Result: Complete infrastructure history in Git. Can recreate entire environment from commit SHA.

Layer 2: Configuration as Code

Don't just automate deployment. Automate configuration.

Bad (Manual ConfigMap):

kubectl create configmap app-config \
  --from-literal=LOG_LEVEL=debug \
  --from-literal=MAX_CONNECTIONS=100

Good (Versioned in Git):

# k8s/configmaps/app-config.yaml
apiVersion: v1
kind: ConfigMap
metadata:
  name: app-config
  annotations:
    config-version: "2.3.0"
    last-updated: "2024-01-15"
    updated-by: "devesh@company.com"
data:
  LOG_LEVEL: "info" # Changed from debug (JIRA-5678)
  MAX_CONNECTIONS: "500" # Increased for peak load
  CACHE_TTL: "3600"
  FEATURE_FLAGS: |
    new_auth_flow: true
    beta_dashboard: false

Layer 3: Declarative Rollouts

Use GitOps to ensure desired state = actual state.

ArgoCD Application:

apiVersion: argoproj.io/v1alpha1
kind: Application
metadata:
  name: api-server
  namespace: argocd
spec:
  project: production

  source:
    repoURL: https://github.com/company/k8s-manifests
    targetRevision: main
    path: apps/api-server

  destination:
    server: https://kubernetes.default.svc
    namespace: production

  syncPolicy:
    automated:
      prune: true # Delete removed resources
      selfHeal: true # Fix manual changes

    syncOptions:
      - CreateNamespace=true

  # Rollback on failure
  revisionHistoryLimit: 10

What this gives you:

Automatic drift detection: Manual changes are reverted
Audit trail: Every change is a Git commit
Easy rollback: git revert abc123
Preview changes: PR diffs show infrastructure changes

Layer 4: Policy as Code

Prevent bad changes before they happen.

Open Policy Agent (OPA) Example:

# policy/kubernetes.rego

# Deny deployments without resource limits
deny[msg] {
  input.kind == "Deployment"
  not input.spec.template.spec.containers[_].resources.limits
  msg := "Deployments must specify resource limits"
}

# Deny privileged containers
deny[msg] {
  input.kind == "Pod"
  input.spec.containers[_].securityContext.privileged == true
  msg := "Privileged containers are not allowed"
}

# Require labels
deny[msg] {
  input.kind == "Deployment"
  not input.metadata.labels.team
  msg := "Deployments must have 'team' label"
}

# Require cost center tag
deny[msg] {
  input.kind == "Deployment"
  not input.metadata.labels["cost-center"]
  msg := "Deployments must have 'cost-center' label"
}

Enforcement:

# Pre-commit hook
#!/bin/bash
for file in k8s/*.yaml; do
  conftest test $file --policy policy/
done

Observability for Automation

How do you know your automation is working?

1. Drift Detection

import asyncio
from kubernetes import client, config

async def detect_drift():
    """Compare desired state (Git) vs actual state (cluster)"""

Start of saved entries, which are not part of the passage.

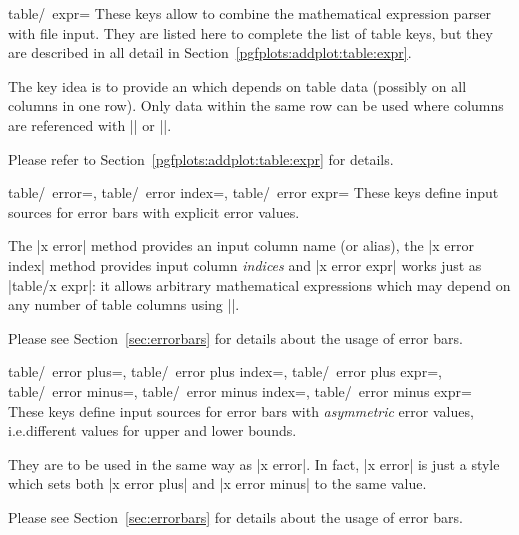 {\begin{pgfplotsxykeylist}{table/\x\ expr=}
    These keys allow to combine the mathematical expression parser with file
    input. They are listed here to complete the list of table keys, but they are
    described in all detail in Section~\ref{pgfplots:addplot:table:expr}.

    The key idea is to provide an  which depends on table data
    (possibly on all columns in one row). Only data within the same row can be
    used where columns are referenced with |\thisrow| or
    |\thisrowno|.

    Please refer to Section~\ref{pgfplots:addplot:table:expr} for details.
\end{pgfplotsxykeylist}

\begin{pgfplotsxykeylist}{%
    table/\x\ error=,
    table/\x\ error index=,
    table/\x\ error expr=%
}
    These keys define input sources for error bars with explicit error values.

    The |x error| method provides an input column name (or alias), the
    |x error index| method provides input column \emph{indices} and
    |x error expr| works just as |table/x expr|: it allows arbitrary
    mathematical expressions which may depend on any number of table columns
    using |\thisrow|.

    Please see Section~\ref{sec:errorbars} for details about the usage of error
    bars.
\end{pgfplotsxykeylist}

\begin{pgfplotsxykeylist}{%
    table/\x\ error plus=,
    table/\x\ error plus index=,
    table/\x\ error plus expr=,
    table/\x\ error minus=,
    table/\x\ error minus index=,
    table/\x\ error minus expr=%
}
    These keys define input sources for error bars with \emph{asymmetric} error
    values, i.e.\@ different values for upper and lower bounds.

    They are to be used in the same way as |x error|. In fact, |x error| is
    just a style which sets both |x error plus| and |x error minus| to the same
    value.

    Please see Section~\ref{sec:errorbars} for details about the usage of error
    bars.
\end{pgfplotsxykeylist}

}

    # Load desired state from Git
    desired = load_manifests_from_git()

    # Load actual state from cluster
    config.load_kube_config()
    v1 = client.AppsV1Api()
    actual_deployments = v1.list_deployment_for_all_namespaces()

    drift = []
    for deployment in actual_deployments.items:
        name = deployment.metadata.name
        namespace = deployment.metadata.namespace

        # Check if in Git
        if name not in desired:
            drift.append({
                "resource": f"{namespace}/{name}",
                "issue": "Not in Git (manual creation)",
                "action": "Delete or add to Git"
            })
            continue

        # Compare replicas
        if deployment.spec.replicas != desired[name].replicas:
            drift.append({
                "resource": f"{namespace}/{name}",
                "issue": f"Replica count mismatch: {deployment.spec.replicas} != {desired[name].replicas}",
                "action": "Sync from Git"
            })

    # Alert on drift
    if drift:
        send_slack_alert(f"Detected {len(drift)} drifts in cluster")

    return drift

2. Deployment Audit Trail

# Log every infrastructure change
@audit_log
def apply_terraform_change(module: str, action: str):
    """Apply Terraform changes with full audit trail"""

    # Generate plan
    plan = terraform_plan(module)

    # Log intent
    logger.info(
        "terraform_plan_generated",
        module=module,
        action=action,
        changes=plan.resource_changes,
        user=get_current_user(),
        git_commit=get_git_commit()
    )

    # Require approval for production
    if module == "production":
        approval = request_approval(plan)
        if not approval.approved:
            raise Exception("Terraform change not approved")

    # Apply changes
    result = terraform_apply(module)

    # Log result
    logger.info(
        "terraform_applied",
        module=module,
        success=result.success,
        resources_created=result.created,
        resources_modified=result.modified,
        resources_deleted=result.deleted,
        duration_seconds=result.duration
    )

    return result

Real-World Results

After implementing full automation + provenance at Lookout:

Metric	Before	After	Improvement
Deploy time	2-3 hours	8 minutes	95% ↓
Deploy frequency	2-3/week	20-30/week	10x ↑
Error rate	15%	0.3%	98% ↓
Rollback time	1-2 hours	2 minutes	97% ↓
MTTR (mean time to recovery)	4 hours	12 minutes	95% ↓
On-call pages	15/week	2/week	87% ↓
Knowledge silos	3 people	0 (in code)	∞

Business impact:

Released features 10x faster
Reduced operations team from 8 to 3
Zero-downtime deployments became standard
New engineers could deploy on day 1

Key Takeaways

Provenance is trust: If you can't explain how your system reached its current state, you can't trust it
Manual operations don't scale: Humans are bottlenecks and single points of failure
Everything as code: Infrastructure, configuration, policies—all in Git
Automation is not optional: At scale, it's the only way to maintain reliability
Drift is the enemy: Detect and eliminate configuration drift

The hard truth: Every manual change is technical debt. Every "quick fix" in production is a future outage waiting to happen.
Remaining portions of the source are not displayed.